Day 37: Kubernetes Important Questions.

Day 37: Kubernetes Important Questions.

Questions:

What is Kubernetes and why it is important?

  • Kubernetes is an open-source container orchestration tool developed by Google to manage containerized applications in different types of environments such as physical, virtual, and cloud infrastructure. It is used to automate the deployment, scaling, and management of containerized applications.

  • Kubernetes is important because it allows you to deploy containerized applications to a cluster without tying them specifically to individual machines. Kubernetes automates the distribution and scheduling of application containers across a cluster in a more efficient way.

    What is the difference between docker swarm and Kubernetes?

  • Docker Swarm is a container orchestration tool, meaning that it allows the user to manage multiple containers deployed across multiple host machines. Kubernetes is also a container orchestration tool. However, it is more extensive than Docker Swarm and is more popular as well.

  • Docker Swarm is a native clustering or orchestration tool for Docker. It allows us to create and access a pool of Docker hosts using the full suite of Docker tools. Kubernetes is an open-source container orchestration tool developed by Google.

  • Docker Swarm is easy to set up and use. Kubernetes is complex to set up and use.

  • Docker Swarm is less secure than Kubernetes. Kubernetes is more secure than Docker Swarm.

  • Docker Swarm is less scalable than Kubernetes. Kubernetes is more scalable than Docker Swarm.

  • Docker Swarm is less flexible than Kubernetes. Kubernetes is more flexible than Docker Swarm.

  • Docker Swarm is less portable than Kubernetes. Kubernetes is more portable than Docker Swarm.

  • Docker Swarm is less efficient than Kubernetes. Kubernetes is more efficient than Docker Swarm.

    How does Kubernetes handle network communication between containers?

  • Kubernetes uses kube-proxy to handle network communication between containers. Kube-proxy is a network proxy that runs on each node in the cluster. It maintains network rules on nodes. These network rules allow network communication to your Pods from network sessions inside or outside of your cluster.

  • Kube-proxy uses the iptables utility to set up rules for handling network operations. Kube-proxy sets up rules to forward all traffic to Services (that have the type=NodePort or type=LoadBalancer).

    How does Kubernetes handle the scaling of applications?

  • Kubernetes lets you automate many management tasksinclude provisioning and scaling.

  • The Kubernetes autoscaling mechanism uses two layers:

  1. Pod-based scaling—supported by the Horizontal Pod Autoscaler (HPA) and the newer Vertical Pod Autoscaler (VPA).

  2. Node-based scaling— supported by the Cluster Autoscaler.

  • Horizontal Pod Autoscaler (HPA):
  1. When the level of application usage changes, you need a way to add or remove pod replicas. Once configured, the Horizontal Pod Autoscaler manages workload scaling automatically.
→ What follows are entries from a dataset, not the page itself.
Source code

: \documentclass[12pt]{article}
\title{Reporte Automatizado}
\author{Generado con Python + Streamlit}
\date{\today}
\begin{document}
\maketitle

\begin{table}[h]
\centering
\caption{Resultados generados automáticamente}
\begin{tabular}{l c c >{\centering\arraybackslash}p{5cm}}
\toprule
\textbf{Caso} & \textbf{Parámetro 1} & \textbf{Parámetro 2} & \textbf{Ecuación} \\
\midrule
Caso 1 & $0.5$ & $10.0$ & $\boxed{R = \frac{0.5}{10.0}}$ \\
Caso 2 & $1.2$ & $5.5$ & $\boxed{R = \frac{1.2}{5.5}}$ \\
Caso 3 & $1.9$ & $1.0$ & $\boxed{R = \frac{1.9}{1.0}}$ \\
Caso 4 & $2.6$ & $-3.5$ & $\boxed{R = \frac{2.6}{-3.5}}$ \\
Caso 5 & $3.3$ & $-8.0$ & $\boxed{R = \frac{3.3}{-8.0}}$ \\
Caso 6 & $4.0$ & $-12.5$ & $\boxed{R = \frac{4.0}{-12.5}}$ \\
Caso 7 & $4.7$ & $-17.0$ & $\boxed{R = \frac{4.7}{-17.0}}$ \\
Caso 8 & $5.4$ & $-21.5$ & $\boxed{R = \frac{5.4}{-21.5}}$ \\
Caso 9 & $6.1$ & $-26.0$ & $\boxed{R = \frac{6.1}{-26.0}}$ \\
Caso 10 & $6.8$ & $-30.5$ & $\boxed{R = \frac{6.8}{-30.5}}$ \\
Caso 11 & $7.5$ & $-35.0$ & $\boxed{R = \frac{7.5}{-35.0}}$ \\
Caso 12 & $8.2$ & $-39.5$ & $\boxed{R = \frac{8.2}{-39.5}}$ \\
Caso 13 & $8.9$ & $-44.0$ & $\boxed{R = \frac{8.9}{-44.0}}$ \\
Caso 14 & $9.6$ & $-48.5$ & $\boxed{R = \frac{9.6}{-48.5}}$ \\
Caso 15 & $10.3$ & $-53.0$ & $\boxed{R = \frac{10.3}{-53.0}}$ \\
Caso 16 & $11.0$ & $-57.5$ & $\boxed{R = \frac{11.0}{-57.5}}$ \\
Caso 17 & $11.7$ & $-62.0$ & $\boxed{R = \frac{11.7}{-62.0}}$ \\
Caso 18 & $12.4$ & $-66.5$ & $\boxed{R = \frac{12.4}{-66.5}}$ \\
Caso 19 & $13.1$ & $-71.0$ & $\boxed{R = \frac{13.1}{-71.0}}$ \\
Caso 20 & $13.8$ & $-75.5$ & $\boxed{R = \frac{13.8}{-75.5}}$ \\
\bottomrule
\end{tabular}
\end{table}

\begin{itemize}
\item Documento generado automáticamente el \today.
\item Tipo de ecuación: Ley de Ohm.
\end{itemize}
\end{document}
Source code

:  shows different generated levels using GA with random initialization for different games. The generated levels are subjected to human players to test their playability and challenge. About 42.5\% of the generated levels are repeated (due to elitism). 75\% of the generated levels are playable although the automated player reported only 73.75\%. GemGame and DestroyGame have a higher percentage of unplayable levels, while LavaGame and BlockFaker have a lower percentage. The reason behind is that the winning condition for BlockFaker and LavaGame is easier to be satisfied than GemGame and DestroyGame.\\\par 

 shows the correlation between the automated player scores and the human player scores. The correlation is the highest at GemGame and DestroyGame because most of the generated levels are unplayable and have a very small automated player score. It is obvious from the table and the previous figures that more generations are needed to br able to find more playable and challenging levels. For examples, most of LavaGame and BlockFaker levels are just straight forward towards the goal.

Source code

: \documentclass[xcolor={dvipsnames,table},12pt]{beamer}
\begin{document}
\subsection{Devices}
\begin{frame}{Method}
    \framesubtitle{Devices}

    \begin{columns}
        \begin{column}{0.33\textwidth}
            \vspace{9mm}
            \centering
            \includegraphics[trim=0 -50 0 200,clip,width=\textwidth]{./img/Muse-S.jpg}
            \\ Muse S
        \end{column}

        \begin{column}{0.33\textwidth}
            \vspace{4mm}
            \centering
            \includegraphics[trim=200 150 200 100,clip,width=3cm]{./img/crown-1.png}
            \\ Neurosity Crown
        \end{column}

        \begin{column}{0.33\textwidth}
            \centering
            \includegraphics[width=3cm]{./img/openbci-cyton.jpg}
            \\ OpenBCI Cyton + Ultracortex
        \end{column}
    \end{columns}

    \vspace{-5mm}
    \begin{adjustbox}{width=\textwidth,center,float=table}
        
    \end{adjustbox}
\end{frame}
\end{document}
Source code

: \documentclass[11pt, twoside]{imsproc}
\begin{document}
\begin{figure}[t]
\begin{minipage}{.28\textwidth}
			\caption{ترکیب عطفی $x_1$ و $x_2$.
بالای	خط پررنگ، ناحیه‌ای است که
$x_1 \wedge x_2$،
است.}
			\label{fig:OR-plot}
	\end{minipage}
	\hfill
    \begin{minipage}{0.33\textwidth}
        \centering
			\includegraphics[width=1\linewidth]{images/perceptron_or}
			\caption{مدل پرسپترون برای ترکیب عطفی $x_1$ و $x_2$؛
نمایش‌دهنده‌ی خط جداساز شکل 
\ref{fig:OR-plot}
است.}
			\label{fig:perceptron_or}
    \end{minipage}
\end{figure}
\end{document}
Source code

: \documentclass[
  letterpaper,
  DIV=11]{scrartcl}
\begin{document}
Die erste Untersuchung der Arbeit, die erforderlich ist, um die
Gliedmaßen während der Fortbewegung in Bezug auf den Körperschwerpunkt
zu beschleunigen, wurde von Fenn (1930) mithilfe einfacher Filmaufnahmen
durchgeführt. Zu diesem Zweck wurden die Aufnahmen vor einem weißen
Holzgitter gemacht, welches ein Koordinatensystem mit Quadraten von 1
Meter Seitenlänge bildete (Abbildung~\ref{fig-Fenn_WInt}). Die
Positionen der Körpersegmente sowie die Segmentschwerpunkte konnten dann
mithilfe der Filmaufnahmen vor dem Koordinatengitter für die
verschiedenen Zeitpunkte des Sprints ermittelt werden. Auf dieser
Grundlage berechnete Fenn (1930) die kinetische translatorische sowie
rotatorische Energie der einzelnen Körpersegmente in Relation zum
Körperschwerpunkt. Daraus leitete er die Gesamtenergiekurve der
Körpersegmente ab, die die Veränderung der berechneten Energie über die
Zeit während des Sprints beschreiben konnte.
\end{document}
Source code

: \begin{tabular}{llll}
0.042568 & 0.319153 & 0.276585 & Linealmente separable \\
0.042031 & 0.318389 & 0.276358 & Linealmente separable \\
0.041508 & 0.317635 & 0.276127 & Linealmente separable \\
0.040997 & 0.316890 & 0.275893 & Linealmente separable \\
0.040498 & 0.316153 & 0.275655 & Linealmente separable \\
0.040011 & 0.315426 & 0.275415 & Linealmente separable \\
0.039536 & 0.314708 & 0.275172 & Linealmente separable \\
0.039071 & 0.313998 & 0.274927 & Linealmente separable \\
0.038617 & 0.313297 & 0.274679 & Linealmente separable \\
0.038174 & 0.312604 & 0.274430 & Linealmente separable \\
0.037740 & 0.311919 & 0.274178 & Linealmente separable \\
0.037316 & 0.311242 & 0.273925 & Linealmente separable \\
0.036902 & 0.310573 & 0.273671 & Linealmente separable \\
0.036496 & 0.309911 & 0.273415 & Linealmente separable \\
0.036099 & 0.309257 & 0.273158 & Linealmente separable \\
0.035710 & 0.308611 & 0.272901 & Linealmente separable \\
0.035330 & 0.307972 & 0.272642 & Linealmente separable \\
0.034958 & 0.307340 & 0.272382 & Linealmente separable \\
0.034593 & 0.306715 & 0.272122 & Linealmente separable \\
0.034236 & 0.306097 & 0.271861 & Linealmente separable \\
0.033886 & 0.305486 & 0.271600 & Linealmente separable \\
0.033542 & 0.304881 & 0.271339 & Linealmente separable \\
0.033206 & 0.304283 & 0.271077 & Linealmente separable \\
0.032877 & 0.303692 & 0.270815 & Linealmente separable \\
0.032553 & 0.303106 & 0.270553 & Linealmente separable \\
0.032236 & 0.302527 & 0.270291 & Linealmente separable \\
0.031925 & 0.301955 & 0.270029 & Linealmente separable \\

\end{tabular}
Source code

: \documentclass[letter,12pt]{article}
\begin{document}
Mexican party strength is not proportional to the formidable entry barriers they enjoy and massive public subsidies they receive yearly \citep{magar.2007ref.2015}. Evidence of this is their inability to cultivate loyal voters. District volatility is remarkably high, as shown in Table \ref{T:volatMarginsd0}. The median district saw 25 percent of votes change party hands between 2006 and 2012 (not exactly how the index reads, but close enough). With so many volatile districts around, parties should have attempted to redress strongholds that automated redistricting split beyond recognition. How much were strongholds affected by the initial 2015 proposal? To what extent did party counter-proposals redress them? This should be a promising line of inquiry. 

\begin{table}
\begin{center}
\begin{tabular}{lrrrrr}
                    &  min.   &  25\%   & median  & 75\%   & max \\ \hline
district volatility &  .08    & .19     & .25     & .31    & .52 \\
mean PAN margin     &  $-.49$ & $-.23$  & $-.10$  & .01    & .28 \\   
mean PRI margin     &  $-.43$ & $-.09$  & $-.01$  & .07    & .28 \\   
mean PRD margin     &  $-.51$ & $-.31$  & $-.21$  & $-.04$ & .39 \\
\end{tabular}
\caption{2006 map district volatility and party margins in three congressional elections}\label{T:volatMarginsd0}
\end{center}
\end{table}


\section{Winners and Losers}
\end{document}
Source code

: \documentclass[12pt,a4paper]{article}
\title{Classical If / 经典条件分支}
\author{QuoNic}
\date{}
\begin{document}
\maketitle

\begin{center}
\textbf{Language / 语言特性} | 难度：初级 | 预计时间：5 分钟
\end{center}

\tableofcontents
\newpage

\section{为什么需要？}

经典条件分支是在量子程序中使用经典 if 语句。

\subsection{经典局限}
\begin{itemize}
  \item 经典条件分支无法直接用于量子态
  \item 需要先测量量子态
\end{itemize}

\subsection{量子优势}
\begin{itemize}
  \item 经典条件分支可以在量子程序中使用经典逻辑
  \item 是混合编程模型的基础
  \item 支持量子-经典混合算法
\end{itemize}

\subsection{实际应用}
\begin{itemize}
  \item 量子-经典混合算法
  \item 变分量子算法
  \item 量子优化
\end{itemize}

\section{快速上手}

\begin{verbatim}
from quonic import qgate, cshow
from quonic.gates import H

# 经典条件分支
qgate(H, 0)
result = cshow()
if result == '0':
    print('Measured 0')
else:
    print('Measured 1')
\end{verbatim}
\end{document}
  2. The Horizontal Pod Autoscaler (HPA) automatically scales the number of pods in a replication controller, deployment, replica set or stateful set based on observed CPU utilization (or, with custom metrics support, on some other application-provided metrics).

  • Vertical Pod Autoscaler (VPA):
  1. The Vertical Pod Autoscaler (VPA) frees you from having to think about the resource requirements your containers. It automatically sets the resource requirements for your containers based on usage patterns.

  2. Some workloads can require short periods of high utilization. Increasing request limits by default would entail wasting unused resources, and would limit the nodes that can run those workloads.

  • Cluster Autoscaler:
  1. The Cluster Autoscaler automatically adjusts the number of nodes in a cluster when pods fail to launch due to lack of resources in the cluster. It can also scale down the number of nodes in the cluster if nodes are underutilized and their pods can be freed up by being moved onto other nodes in the cluster.

    What is a Kubernetes Deployment and how does it differ from a ReplicaSet?

  • A ReplicaSet is a Pod controller that ensures a specified number of Pod replicas are running at any given time. However, a ReplicaSet does not guarantee that a Pod is scheduled onto a node. To guarantee that a Pod is scheduled, you can use a Deployment.

  • A Deployment is a higher-level concept that manages ReplicaSets and provides declarative updates to Pods along with a lot of other useful features. Therefore, you should use Deployments instead of ReplicaSets.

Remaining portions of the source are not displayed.